Response procedure: On alert, the analyst: (1) checks the entity against the watchlists — is this a known benign source? (2) checks for correlated alerts from adjacent kill chain phases within 60 minutes, (3) classifies as TP/FP/BTP using the DE9.5 decision tree, and (4) escalates to Rachel if the alert correlates with other phases (potential active attack chain).

Validating the data pipeline

After loading sample data and enabling connectors, validate that data is flowing correctly before starting Module 1. Run these three verification queries in the Sentinel Logs blade:

The first query checks that sign-in data is present: query SigninLogs with a count for the last 24 hours. If the result is zero, the Entra ID connector is not configured correctly or has not had time to ingest (allow 15-30 minutes after connector enablement).

The second query checks device data: query DeviceProcessEvents for the last 24 hours. This table requires Defender for Endpoint onboarding — if no devices are onboarded in the developer tenant, this table will be empty. Onboard at least one device (a test VM or your workstation connected to the developer tenant) to populate this table.

Expand for Deeper Context

The third query checks email data: query OfficeActivity for Exchange events in the last 24 hours. This requires the Microsoft 365 connector and at least one mailbox in the developer tenant.

If all three queries return results, your lab environment is ready for Module 1. If any return zero, troubleshoot that specific connector before proceeding — investigating with missing data sources produces incomplete results and builds wrong habits about which tables to check during an investigation.

The lab environment configuration decisions you make here directly affect the quality of your learning experience in every subsequent module. Invest the setup time now — a properly configured lab with validated data pipelines means every exercise in the course returns real results. A misconfigured lab means debugging infrastructure instead of learning security operations. Verify each connector before moving to the next module.

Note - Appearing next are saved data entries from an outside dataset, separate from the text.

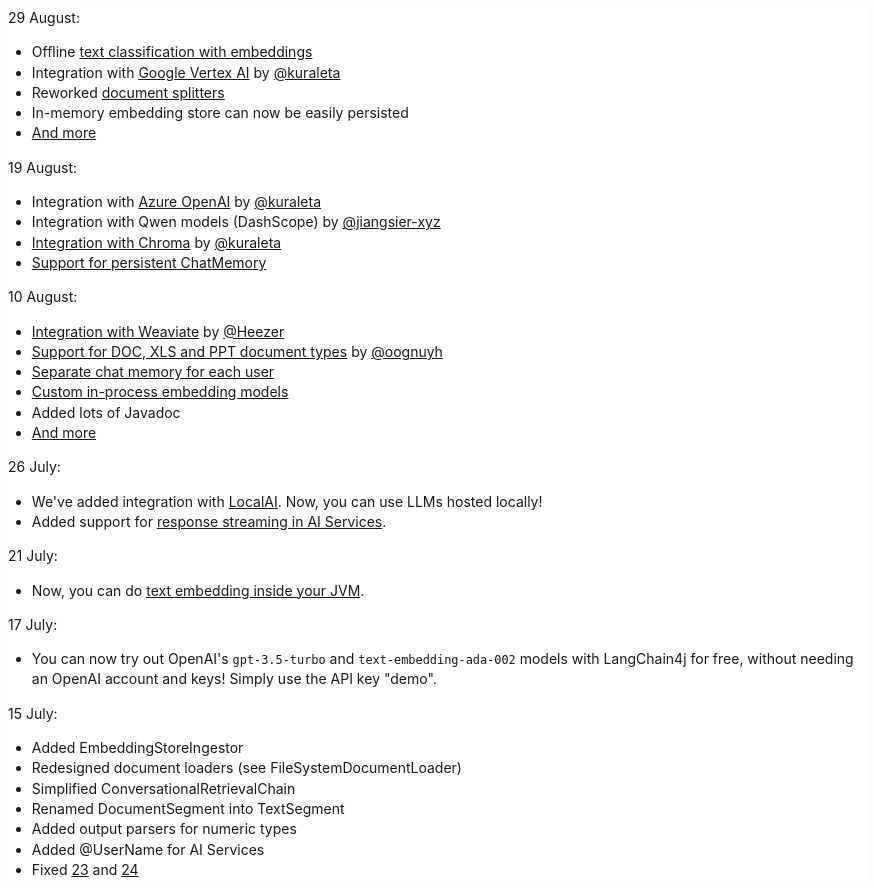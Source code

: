 29 August:
- Offline [text classification with embeddings](https://github.com/langchain4j/langchain4j-examples/blob/main/other-examples/src/main/java/embedding/classification/EmbeddingModelTextClassifierExample.java)
- Integration with [Google Vertex AI](https://cloud.google.com/vertex-ai) by [@kuraleta](https://github.com/kuraleta)
- Reworked [document splitters](https://github.com/langchain4j/langchain4j/blob/main/langchain4j/src/main/java/dev/langchain4j/data/document/splitter/DocumentSplitters.java)
- In-memory embedding store can now be easily persisted
- [And more](https://github.com/langchain4j/langchain4j/releases/tag/0.22.0)

19 August:
- Integration with [Azure OpenAI](https://learn.microsoft.com/en-us/azure/ai-services/openai/overview) by [@kuraleta](https://github.com/kuraleta)
- Integration with Qwen models (DashScope) by [@jiangsier-xyz](https://github.com/jiangsier-xyz)
- [Integration with Chroma](https://github.com/langchain4j/langchain4j-examples/blob/main/other-examples/src/main/java/embedding/store/ChromaEmbeddingStoreExample.java) by [@kuraleta](https://github.com/kuraleta)
- [Support for persistent ChatMemory](https://github.com/langchain4j/langchain4j-examples/blob/main/other-examples/src/main/java/ServiceWithPersistentMemoryForEachUserExample.java)

10 August:
- [Integration with Weaviate](https://github.com/langchain4j/langchain4j-examples/blob/main/other-examples/src/main/java/embedding/store/WeaviateEmbeddingStoreExample.java) by [@Heezer](https://github.com/Heezer)
- [Support for DOC, XLS and PPT document types](https://github.com/langchain4j/langchain4j-examples/blob/main/other-examples/src/main/java/DocumentLoaderExamples.java) by [@oognuyh](https://github.com/oognuyh)
- [Separate chat memory for each user](https://github.com/langchain4j/langchain4j-examples/blob/main/other-examples/src/main/java/ServiceWithMemoryForEachUserExample.java)
- [Custom in-process embedding models](https://github.com/langchain4j/langchain4j-examples/blob/main/other-examples/src/main/java/embedding/model/InProcessEmbeddingModelExamples.java)
- Added lots of Javadoc
- [And more](https://github.com/langchain4j/langchain4j/releases/tag/0.19.0)

26 July:
- We've added integration with [LocalAI](https://localai.io/). Now, you can use LLMs hosted locally!
- Added support for [response streaming in AI Services](https://github.com/langchain4j/langchain4j-examples/blob/main/other-examples/src/main/java/ServiceWithStreamingExample.java).

21 July:
- Now, you can do [text embedding inside your JVM](https://github.com/langchain4j/langchain4j-examples/blob/main/other-examples/src/main/java/embedding/model/InProcessEmbeddingModelExamples.java).

17 July:
- You can now try out OpenAI's `gpt-3.5-turbo` and `text-embedding-ada-002` models with LangChain4j for free, without needing an OpenAI account and keys! Simply use the API key "demo".

15 July:
- Added EmbeddingStoreIngestor
- Redesigned document loaders (see FileSystemDocumentLoader)
- Simplified ConversationalRetrievalChain
- Renamed DocumentSegment into TextSegment
- Added output parsers for numeric types
- Added @UserName for AI Services
- Fixed [23](https://github.com/langchain4j/langchain4j/issues/23) and [24](https://github.com/langchain4j/langchain4j/issues/24)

Synthetic data limitations

Sample data packs provide realistic-looking user accounts, email activity, and device events. They do not provide: realistic alert volumes (sample environments generate fewer alerts than production), realistic baseline patterns (800 synthetic users do not behave like 800 real employees), or realistic false positive ratios (sample data is cleaner than production data). These limitations mean that detection rules tuned in the lab environment will require re-tuning when deployed to production.

The NE lab data — available as an alternative through the data generator in tools/lab-data-generator — addresses these limitations by providing 90 days of statistically realistic security data with embedded attack chains. The interactive labs embedded in each module provide the third option: practice investigation and triage decisions directly in the browser without any external data source. All three approaches work. The course content shows the query and the expected output regardless of which data source you use.

The three data paths

This course supports three data paths, each with trade-offs:

Path 1 — Interactive labs (zero setup). The embedded labs in each module provide scenario-based practice directly in your browser. Parameter sandboxes let you tune detection thresholds. Alert simulators present triage queues. Investigation engines walk you through multi-step investigations. This path requires no external environment and is sufficient to complete the course.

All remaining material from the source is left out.